CodeRay Library

CodeRay is a Ruby library for syntax highlighting.

I try to make CodeRay easy to use and intuitive, but at the same time fully featured, complete, fast and efficient.

See README.

It consists mainly of

Here’s a fancy graphic to light up this gray docu:

Documentation

See CodeRay, Encoders, Scanners, Tokens.

Usage

Remember you need RubyGems to use CodeRay, unless you have it in your load path. Run Ruby with -rubygems option if required.

Highlight Ruby code in a string as html

  require 'coderay'
  print CodeRay.scan('puts "Hello, world!"', :ruby).html

  # prints something like this:
  puts <span class="s">&quot;Hello, world!&quot;</span>

Highlight C code from a file in a html div

  require 'coderay'
  print CodeRay.scan(File.read('ruby.h'), :c).div
  print CodeRay.scan_file('ruby.h').html.div

You can include this div in your page.

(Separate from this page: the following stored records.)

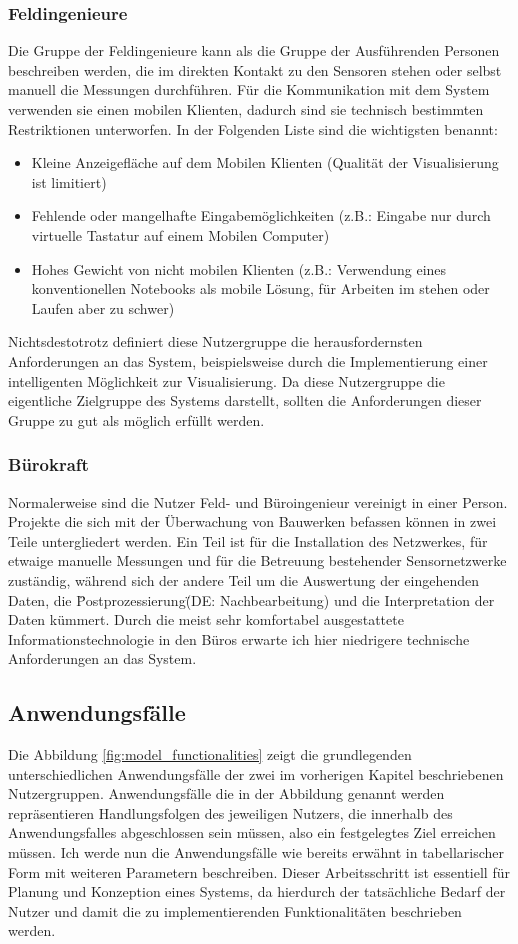 \subsubsection{Feldingenieure}
Die Gruppe der Feldingenieure kann als die Gruppe der Ausführenden Personen beschreiben werden, die im direkten Kontakt zu den Sensoren stehen oder selbst manuell die Messungen durchführen. Für die Kommunikation mit dem System verwenden sie einen mobilen Klienten, dadurch sind sie technisch bestimmten Restriktionen unterworfen. In der Folgenden Liste sind die wichtigsten benannt:
\begin{itemize}
\item Kleine Anzeigefläche auf dem Mobilen Klienten (Qualität der Visualisierung ist limitiert)
\item Fehlende oder mangelhafte Eingabemöglichkeiten (z.B.: Eingabe nur durch virtuelle Tastatur auf einem Mobilen Computer)
\item Hohes Gewicht von nicht mobilen Klienten (z.B.: Verwendung eines konventionellen Notebooks als mobile Lösung, für Arbeiten im stehen oder Laufen aber zu schwer)
\end{itemize}
Nichtsdestotrotz definiert diese Nutzergruppe die herausfordernsten Anforderungen an das System, beispielsweise durch die Implementierung einer intelligenten Möglichkeit zur Visualisierung. Da diese Nutzergruppe die eigentliche Zielgruppe des Systems darstellt, sollten die Anforderungen dieser Gruppe zu gut als möglich erfüllt werden.

\subsubsection{Bürokraft}
Normalerweise sind die Nutzer Feld- und Büroingenieur vereinigt in einer Person. Projekte die sich mit der Überwachung von Bauwerken befassen können in zwei Teile untergliedert werden. Ein Teil ist für die Installation des Netzwerkes, für etwaige manuelle Messungen und für die Betreuung bestehender Sensornetzwerke zuständig, während sich der andere Teil um die Auswertung der eingehenden Daten, die \"Postprozessierung\" (DE: Nachbearbeitung) und die Interpretation der Daten kümmert. Durch die meist sehr komfortabel ausgestattete Informationstechnologie in den Büros erwarte ich hier niedrigere technische Anforderungen an das System.

\subsection{Anwendungsfälle}
Die Abbildung \ref{fig:model_functionalities} zeigt die grundlegenden unterschiedlichen Anwendungsfälle der zwei im vorherigen Kapitel beschriebenen Nutzergruppen. Anwendungsfälle die in der Abbildung genannt werden repräsentieren Handlungsfolgen des jeweiligen Nutzers, die innerhalb des Anwendungsfalles abgeschlossen sein müssen, also ein festgelegtes Ziel erreichen müssen. Ich werde nun die Anwendungsfälle wie bereits erwähnt in tabellarischer Form mit weiteren Parametern beschreiben. Dieser Arbeitsschritt ist essentiell für Planung und Konzeption eines Systems, da hierdurch der tatsächliche Bedarf der Nutzer und damit die zu implementierenden Funktionalitäten beschrieben werden.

The used CSS styles can be printed with

  % coderay_stylesheet

Highlight without typing too much

If you are one of the hasty (or lazy, or extremely curious) people, just run this file:

  % ruby -rubygems /path/to/coderay/coderay.rb > example.html

and look at the file it created in your browser.

CodeRay Module

The CodeRay module provides convenience methods for the engine.

  • The lang and format arguments select Scanner and Encoder to use. These are simply lower-case symbols, like :python or :html.
  • All methods take an optional hash as last parameter, options, that is send to the Encoder / Scanner.
  • Input and language are always sorted in this order: code, lang. (This is in alphabetical order, if you need a mnemonic ;)

You should be able to highlight everything you want just using these methods; so there is no need to dive into CodeRay’s deep class hierarchy.

The examples in the demo directory demonstrate common cases using this interface.

Basic Access Ways

Read this to get a general view what CodeRay provides.

Scanning

 Scanning means analysing an input string, splitting it up into Tokens.
 Each Token knows about what type it is: string, comment, class name, etc.

 Each +lang+ (language) has its own Scanner; for example, <tt>:ruby</tt> code is
 handled by CodeRay::Scanners::Ruby.
CodeRay.scan:Scan a string in a given language into Tokens. This is the most common method to use.
CodeRay.scan_file:Scan a file and guess the language using FileType.

The Tokens object you get from these methods can encode itself; see Tokens.

Encoding

Encoding means compiling Tokens into an output. This can be colored HTML or LaTeX, a textual statistic or just the number of non-whitespace tokens.

Each Encoder provides output in a specific format, so you select Encoders via formats like :html or :statistic.

CodeRay.encode:Scan and encode a string in a given language.
CodeRay.encode_tokens:Encode the given tokens.
CodeRay.encode_file:Scan a file, guess the language using FileType and encode it.

All-in-One Encoding

CodeRay.encode:Highlight a string with a given input and output format.

Instanciating

You can use an Encoder instance to highlight multiple inputs. This way, the setup for this Encoder must only be done once.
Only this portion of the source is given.